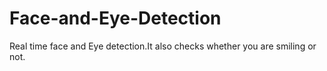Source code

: # Face-and-Eye-Detection
Real time face and Eye detection.It also checks whether you are smiling or not.

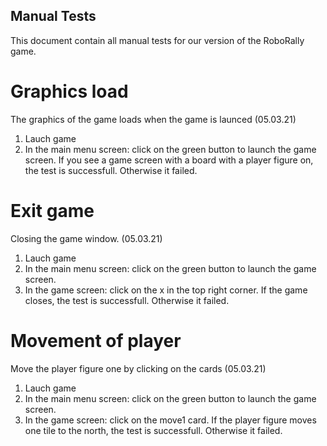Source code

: ## Manual Tests
This document contain all manual tests for our version of the RoboRally game.

# Graphics load
The graphics of the game loads when the game is launced (05.03.21)
1. Lauch game
2. In the main menu screen: click on the green button to launch the game screen.
If you see a game screen with a board with a player figure on, the test is successfull. Otherwise it failed.

# Exit game
Closing the game window. (05.03.21)
1. Lauch game 
2. In the main menu screen: click on the green button to launch the game screen.
3. In the game screen: click on the x in the top right corner. 
If the game closes, the test is successfull. Otherwise it failed.

# Movement of player
Move the player figure one by clicking on the cards (05.03.21)
1. Lauch game 
2. In the main menu screen: click on the green button to launch the game screen.
3. In the game screen: click on the move1 card.
If the player figure moves one tile to the north, the test is successfull. Otherwise it failed.
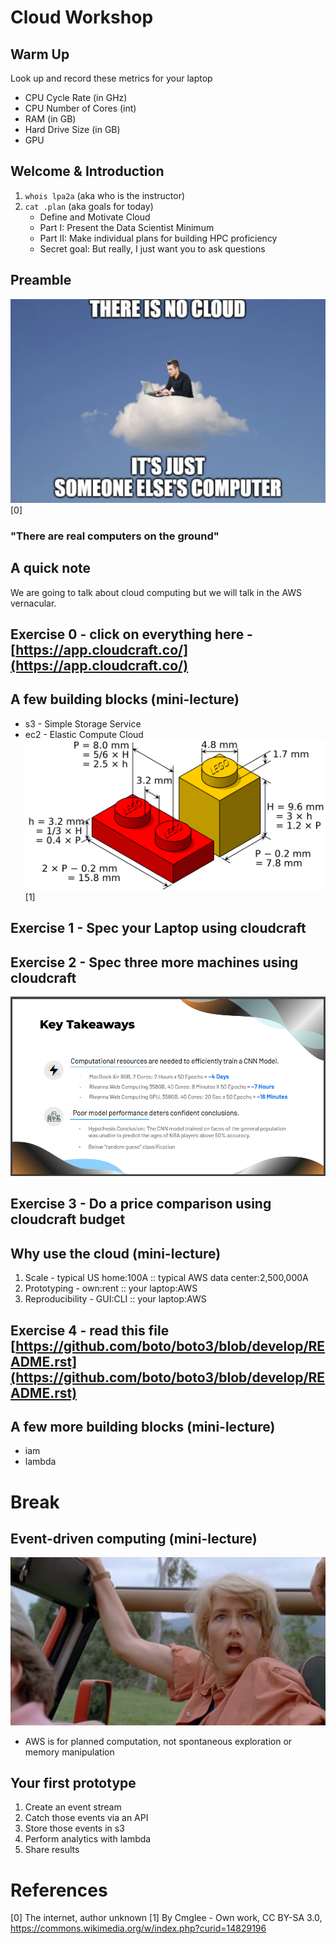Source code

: # Cloud Workshop

## Warm Up
Look up and record these metrics for your laptop
* CPU Cycle Rate (in GHz)
* CPU Number of Cores (int)
* RAM (in GB)
* Hard Drive Size (in GB)
* GPU

## Welcome & Introduction
1. `whois lpa2a` (aka who is the instructor)
2. `cat .plan` (aka goals for today)
    * Define and Motivate Cloud
    * Part I: Present the Data Scientist Minimum
    * Part II: Make individual plans for building HPC proficiency
    * Secret goal: But really, I just want you to ask questions

## Preamble
![](aws-preamble.png)[0]
### "There are real computers on the ground"

## A quick note
We are going to talk about cloud computing but we will talk in the AWS vernacular.

## Exercise 0 - click on everything here - [https://app.cloudcraft.co/](https://app.cloudcraft.co/)

## A few building blocks (mini-lecture)
* s3 - Simple Storage Service
* ec2 - Elastic Compute Cloud
![](lego-brick.png)[1]

## Exercise 1 - Spec your Laptop using cloudcraft

## Exercise 2 - Spec three more machines using cloudcraft
![](2022-09-30-schuster-catherine.png)

## Exercise 3 - Do a price comparison using cloudcraft budget

## Why use the cloud (mini-lecture)
1. Scale - typical US home:100A :: typical AWS data center:2,500,000A
2. Prototyping - own:rent :: your laptop:AWS
3. Reproducibility - GUI:CLI :: your laptop:AWS

## Exercise 4 -  read this file [https://github.com/boto/boto3/blob/develop/README.rst](https://github.com/boto/boto3/blob/develop/README.rst)

## A few more building blocks (mini-lecture)
* iam
* lambda

# Break

## Event-driven computing (mini-lecture)
![](ellie-wonder.png)
* AWS is for planned computation, not spontaneous exploration or memory manipulation
## Your first prototype
1. Create an event stream
2. Catch those events via an API
3. Store those events in s3
4. Perform analytics with lambda
5. Share results

# References
[0] The internet, author unknown
[1] By Cmglee - Own work, CC BY-SA 3.0, https://commons.wikimedia.org/w/index.php?curid=14829196
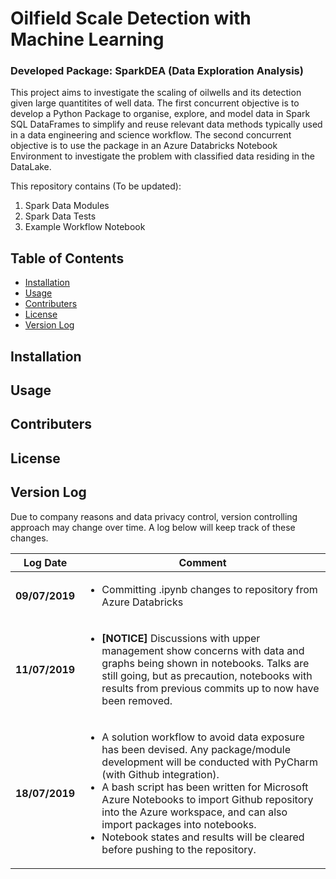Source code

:# Oilfield Scale Detection with Machine Learning
### Developed Package: SparkDEA (Data Exploration Analysis)

This project aims to investigate the scaling of oilwells and its detection given large quantitites of well data.
The first concurrent objective is to develop a Python Package to organise, explore, and model data in Spark SQL DataFrames to simplify and reuse relevant data methods typically used in a data engineering and science workflow.
The second concurrent objective is to use the package in an Azure Databricks Notebook Environment to investigate the problem 
with classified data residing in the DataLake.

This repository contains (To be updated):
1. Spark Data Modules
2. Spark Data Tests
3. Example Workflow Notebook


## Table of Contents

- [Installation](#installation)
- [Usage](#usage)
- [Contributers](#contributers)
- [License](#license)
- [Version Log](#version-control-log-history)

## Installation

## Usage

## Contributers

## License

## Version Log

Due to company reasons and data privacy control, version controlling approach may change over time. 
A log below will keep track of these changes.



| Log Date  | Comment |
| ------------- | ------------- |
| **09/07/2019** | <ul><li>Committing .ipynb changes to repository from Azure Databricks</li></ul> |
| **11/07/2019** | <ul><li>**[NOTICE]** Discussions with upper management show concerns with data and graphs being shown in notebooks. Talks are still going, but as precaution, notebooks with results from previous commits up to now have been removed.</li></ul> |
| **18/07/2019** | <ul><li>A solution workflow to avoid data exposure has been devised. Any package/module development will be conducted with PyCharm (with Github integration). </li><li>A bash script has been written for Microsoft Azure Notebooks to import Github repository into the Azure workspace, and can also import packages into notebooks.</li><li>Notebook states and results will be cleared before pushing to the repository.</li></ul> |
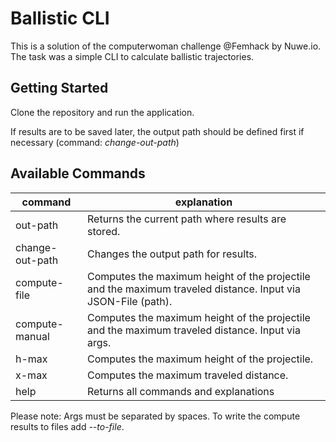 # Ballistic CLI

This is a solution of the computerwoman challenge @Femhack by Nuwe.io.<br>
The task was a simple CLI to calculate ballistic trajectories.

## Getting Started

Clone the repository and run the application.<br>

If results are to be saved later, the output path should be defined first if necessary (command: _change-out-path_)<br>

## Available Commands

| command | explanation |
| ------------- | ------------- |
|out-path | Returns the current path where results are stored.|
|change-out-path | Changes the output path for results.|
|compute-file | Computes the maximum height of the projectile and the maximum traveled distance. Input via JSON-File (path).|
|compute-manual | Computes the maximum height of the projectile and the maximum traveled distance. Input via args.|
|h-max | Computes the maximum height of the projectile.|
|x-max | Computes the maximum traveled distance.|
|help | Returns all commands and explanations |
Please note: Args must be separated by spaces. To write the compute results to files add _--to-file_.
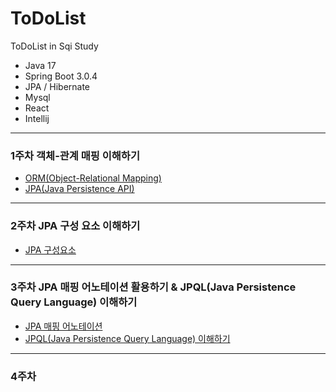 # ToDoList
ToDoList in Sqi Study

- Java 17
- Spring Boot 3.0.4
- JPA / Hibernate
- Mysql
- React
- Intellij

---

### 1주차 객체-관계 매핑 이해하기

- [ORM(Object-Relational Mapping)](https://velog.io/@wujin/ORMObject-Relational-Mapping%EC%9D%B4%EB%9E%80)
- [JPA(Java Persistence API)](https://velog.io/@wujin/JPAJava-Persistence-API%EB%9E%80)

---

### 2주차 JPA 구성 요소 이해하기

- [JPA 구성요소](https://velog.io/@wujin/JPA-%EA%B5%AC%EC%84%B1%EC%9A%94%EC%86%8C)

---

### 3주차 JPA 매핑 어노테이션 활용하기 & JPQL(Java Persistence Query Language) 이해하기

- [JPA 매핑 어노테이션](https://velog.io/@wujin/JPA-Annotation)
- [JPQL(Java Persistence Query Language) 이해하기](https://velog.io/@wujin/JPQLJava-Persistence-Query-Language-%EC%9D%B4%ED%95%B4%ED%95%98%EA%B8%B0)

---

### 4주차
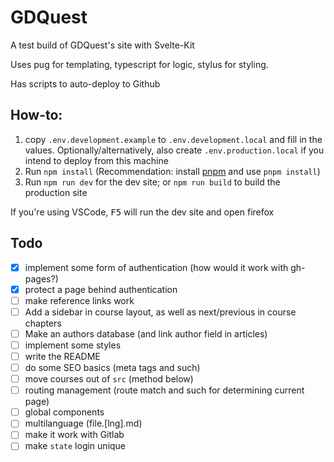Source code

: # GDQuest

A test build of GDQuest's site with Svelte-Kit

Uses pug for templating, typescript for logic, stylus for styling.

Has scripts to auto-deploy to Github

## How-to:

1. copy `.env.development.example` to `.env.development.local` and fill in the values. Optionally/alternatively, also create `.env.production.local` if you intend to deploy from this machine
2. Run `npm install` (Recommendation: install [pnpm](https://pnpm.io/) and use `pnpm install`)
3. Run `npm run dev` for the dev site; or `npm run build` to build the production site

If you're using VSCode, <kbd>F5</kbd> will run the dev site and open firefox

## Todo

- [x] implement some form of authentication (how would it work with gh-pages?)
- [x] protect a page behind authentication
- [ ] make reference links work
- [ ] Add a sidebar in course layout, as well as next/previous in course chapters
- [ ] Make an authors database (and link author field in articles)
- [ ] implement some styles
- [ ] write the README
- [ ] do some SEO basics (meta tags and such)
- [ ] move courses out of `src` (method below)
- [ ] routing management (route match and such for determining current page)
- [ ] global components
- [ ] multilanguage (file.[lng].md)
- [ ] make it work with Gitlab
- [ ] make `state` login unique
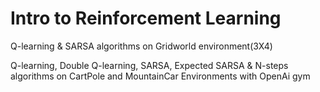 # Intro to Reinforcement Learning
Q-learning &amp; SARSA algorithms on Gridworld environment(3X4)

Q-learning, Double Q-learning, SARSA, Expected SARSA &amp; N-steps algorithms on CartPole and MountainCar Environments with OpenAi gym
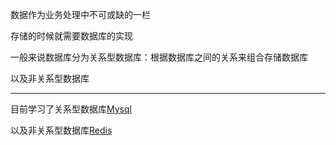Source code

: 数据作为业务处理中不可或缺的一栏

存储的时候就需要数据库的实现

一般来说数据库分为关系型数据库：根据数据库之间的关系来组合存储数据库

以及非关系型数据库

---

目前学习了关系型数据库[Mysql](/MySql/)

以及非关系型数据库[Redis](/Redis/)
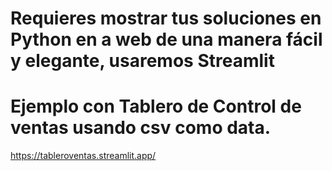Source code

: # Requieres mostrar tus soluciones en Python en a web de una manera fácil y elegante, usaremos Streamlit
# Ejemplo con Tablero de Control de ventas usando csv como data. 
https://tableroventas.streamlit.app/

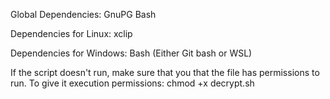 Global Dependencies:
GnuPG
Bash

Dependencies for Linux:
xclip

Dependencies for Windows:
Bash (Either Git bash or WSL)

If the script doesn't run, make sure that you that the file has permissions to run.
To give it execution permissions:
chmod +x decrypt.sh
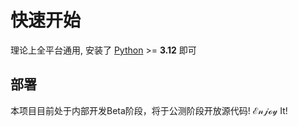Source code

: # 快速开始
理论上全平台通用, 安装了 [Python](https://www.python.org) >= **3.12** 即可
## 部署
本项目目前处于内部开发Beta阶段，将于公测阶段开放源代码!
ℰ𝓃𝒿ℴ𝓎 It!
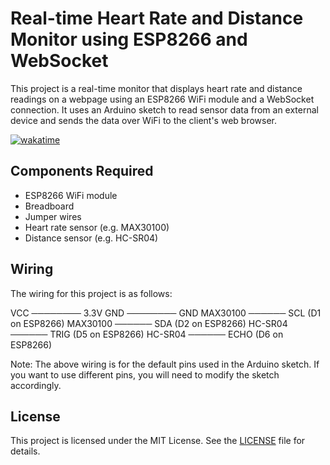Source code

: # Real-time Heart Rate and Distance Monitor using ESP8266 and WebSocket

This project is a real-time monitor that displays heart rate and distance readings on a webpage using an ESP8266 WiFi module and a WebSocket connection. It uses an Arduino sketch to read sensor data from an external device and sends the data over WiFi to the client's web browser.

[![wakatime](https://wakatime.com/badge/github/abishekdevendran/ArduinoAdventures.svg)](https://wakatime.com/badge/github/abishekdevendran/ArduinoAdventures)

## Components Required

- ESP8266 WiFi module
- Breadboard
- Jumper wires
- Heart rate sensor (e.g. MAX30100)
- Distance sensor (e.g. HC-SR04)

## Wiring

The wiring for this project is as follows:

VCC ──────── 3.3V
GND ──────── GND
MAX30100 ────── SCL (D1 on ESP8266)
MAX30100 ────── SDA (D2 on ESP8266)
HC-SR04 ────── TRIG (D5 on ESP8266)
HC-SR04 ────── ECHO (D6 on ESP8266)


Note: The above wiring is for the default pins used in the Arduino sketch. If you want to use different pins, you will need to modify the sketch accordingly.

## License

This project is licensed under the MIT License. See the [LICENSE](LICENSE) file for details.
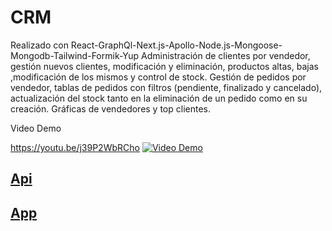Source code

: # CRM
Realizado con React-GraphQl-Next.js-Apollo-Node.js-Mongoose-Mongodb-Tailwind-Formik-Yup
Administración de clientes por vendedor, gestión nuevos clientes, modificación y eliminación, productos altas, bajas ,modificación de los mismos y control de stock. 
Gestión de pedidos por vendedor, tablas de pedidos con filtros (pendiente, finalizado y cancelado), actualización del stock tanto en la eliminación de un pedido como en su creación.
Gráficas de vendedores y top clientes.


Video Demo

https://youtu.be/j39P2WbRCho
[![Video Demo](https://img.youtube.com/vi/j39P2WbRCho/0.jpg)](https://www.youtube.com/watch?v=j39P2WbRCho)

## [Api](crm-api/README.md)

## [App](crm-app/README.md)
====
### WORK ITEM
Your task is to return the lines above, from the first one up to and including the line containing "The graphics of", minus any pictures.

### RESULT OF THE EXERCISE
Source code

: # Face-and-Eye-Detection
Real time face and Eye detection.It also checks whether you are smiling or not.

Source code

: ## Manual Tests
This document contain all manual tests for our version of the RoboRally game.

# Graphics load
The graphics of the game loads when the game is launced (05.03.21)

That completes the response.